二人はその頃、既に町では尊敬すべき農場主として知られ、町の人々から好かれていてが、いざ結婚となったとき、町の人々の態度は急変した。人々は彼ら結合性双生児が「普通の娘」と結婚することは、出過ぎた行為だとして、二人の結婚に猛烈に反対し、家を壊すなどして脅迫さえしたという。
以降、二人は死を覚悟してまで分離手術を考えたが、彼らの恋人はそれを説得して止めさせた。そして結局、4人は周囲の反対を押し切り、同時に結婚式を挙げたのである。二人は近くにそれぞれ家を建て、タバコ農場を経営した。それから二人は3日ごとに、それぞれ別々に妻の家を往来する日々を続け、計21人の子供をもうけた(チャンに10人、エンに11人。しかしそのうち何人かは幼くして死亡した)。
その後しばらく彼らは安泰の日々を送ったが、南北戦争が終わった頃から、農場の経営に行き詰まり、彼らの生活は再び不安定なものとなった。そこで、二人は意を決し、再び自らサイドショーの見世物となるべく、全米からヨーロッパを含む巡回興行を始めたのである。彼らのサイドショービジネスは再び成功した。しかしその頃から徐々にチャンの身体を病気が蝕みはじめた。彼らは興行中、様々な名医の元を訪れ、分離の可能性について質したという。しかし当時の高名なあらゆる医師も、彼らの分離を行うことを拒否した。それは彼ら二人が結合点において、肝臓を共有していたため、分離はどちらかの死に直結する可能性が高いと分析されたのである。
彼らは旅を終え、ノースカロラインの自宅に戻ったが、チャンの様態は悪化し、ある頃から麻痺が始まった。そして1874年1月17日深夜、チャンは急死した。エンは目を覚ましてチャンが死んでいることに気づき、チャンの奥さん、そして子供たちを呼びつけた。家族が駆けつけたとき、エンは精神的に衰弱しきった様子で、身体の関節が酷く痛むことを訴えたという。そして医師が呼ばれたが、チャンが死亡してからおよそ3時間後、エンも死亡した。
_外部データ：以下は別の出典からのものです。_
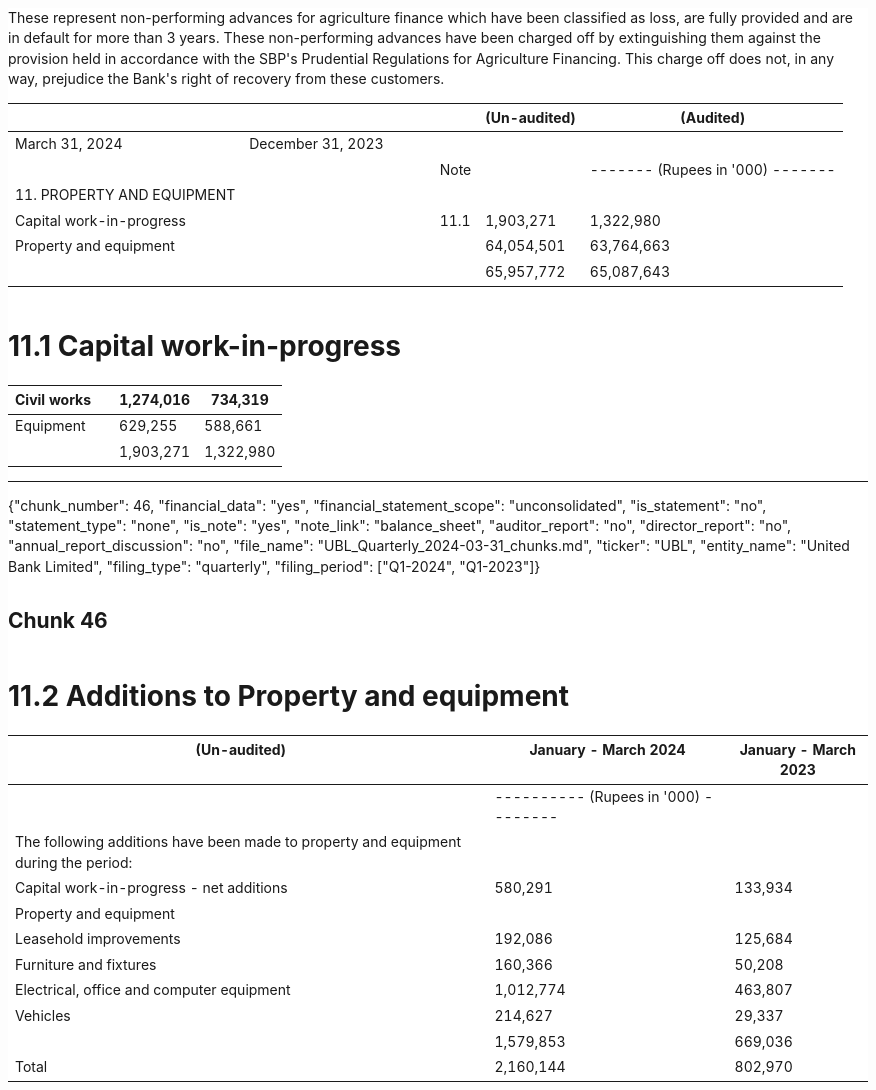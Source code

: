These represent non-performing advances for agriculture finance which have been classified as loss, are fully provided and are in default for more than 3 years. These non-performing advances have been charged off by extinguishing them against the provision held in accordance with the SBP's Prudential Regulations for Agriculture Financing. This charge off does not, in any way, prejudice the Bank's right of recovery from these customers.

| | | | | | |(Un-audited)|(Audited)|
|---|---|---|---|---|---|---|---|
|March 31, 2024|December 31, 2023| | | | | | |
| | | | | |Note| |------- (Rupees in '000) -------|
|11. PROPERTY AND EQUIPMENT| | | | | | | |
|Capital work-in-progress| | | | |11.1|1,903,271|1,322,980|
|Property and equipment| | | | | |64,054,501|63,764,663|
| | | | | | |65,957,772|65,087,643|

# 11.1 Capital work-in-progress

|Civil works| |1,274,016|734,319|
|---|---|---|---|
|Equipment| |629,255|588,661|
| | |1,903,271|1,322,980|

---

{"chunk_number": 46, "financial_data": "yes", "financial_statement_scope": "unconsolidated", "is_statement": "no", "statement_type": "none", "is_note": "yes", "note_link": "balance_sheet", "auditor_report": "no", "director_report": "no", "annual_report_discussion": "no", "file_name": "UBL_Quarterly_2024-03-31_chunks.md", "ticker": "UBL", "entity_name": "United Bank Limited", "filing_type": "quarterly", "filing_period": ["Q1-2024", "Q1-2023"]}
## Chunk 46


# 11.2 Additions to Property and equipment

|(Un-audited)| |January - March 2024|January - March 2023|
|---|---|---|---|
| | |---------- (Rupees in '000) --------| |
|The following additions have been made to property and equipment during the period:| | | |
|Capital work-in-progress - net additions| |580,291|133,934|
|Property and equipment| | | |
|Leasehold improvements| |192,086|125,684|
|Furniture and fixtures| |160,366|50,208|
|Electrical, office and computer equipment| |1,012,774|463,807|
|Vehicles| |214,627|29,337|
| | |1,579,853|669,036|
|Total| |2,160,144|802,970|
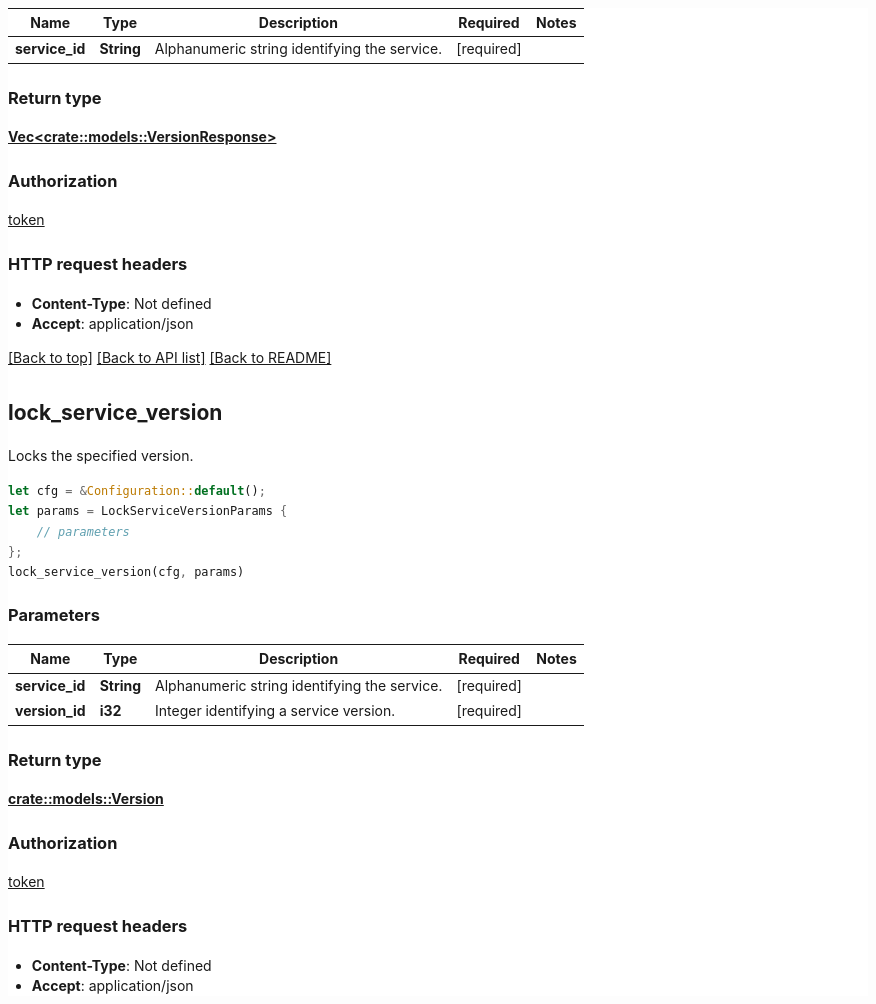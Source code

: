 
Name | Type | Description  | Required | Notes
------------- | ------------- | ------------- | ------------- | -------------
**service_id** | **String** | Alphanumeric string identifying the service. | [required] |

### Return type

[**Vec&lt;crate::models::VersionResponse&gt;**](VersionResponse.md)

### Authorization

[token](../README.md#token)

### HTTP request headers

- **Content-Type**: Not defined
- **Accept**: application/json

[[Back to top]](#) [[Back to API list]](../README.md#documentation-for-api-endpoints) [[Back to README]](../README.md)


## lock_service_version

Locks the specified version.

```rust
let cfg = &Configuration::default();
let params = LockServiceVersionParams {
    // parameters
};
lock_service_version(cfg, params)
```

### Parameters


Name | Type | Description  | Required | Notes
------------- | ------------- | ------------- | ------------- | -------------
**service_id** | **String** | Alphanumeric string identifying the service. | [required] |
**version_id** | **i32** | Integer identifying a service version. | [required] |

### Return type

[**crate::models::Version**](Version.md)

### Authorization

[token](../README.md#token)

### HTTP request headers

- **Content-Type**: Not defined
- **Accept**: application/json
19世紀の医学ならば、二人の分離はさほど難しいものではなかったようにも思える。彼らは生涯、それを実現することはなかったが、しかし、史上最も社会的な成功をおさめた結合双生児として歴史にその名を刻んだ。また彼らの子供たちもその活躍はめざましく、ある子供はその後鉄道会社の社長になり、またある子供は米空軍将軍にまで昇格している。
二人を知るある人物は、「もし彼らが結合性双生児でなかったとしても、同じように社会的に成功していたはずだ」と語っている。
二人を生涯結びつけた ー そして二人が唯一共有していた ー 肝臓は現在でも米フィラデルフィア、ムター・ミュージアムの中で、ホルマリン漬けにされ、二人の石膏像と共に展示されている。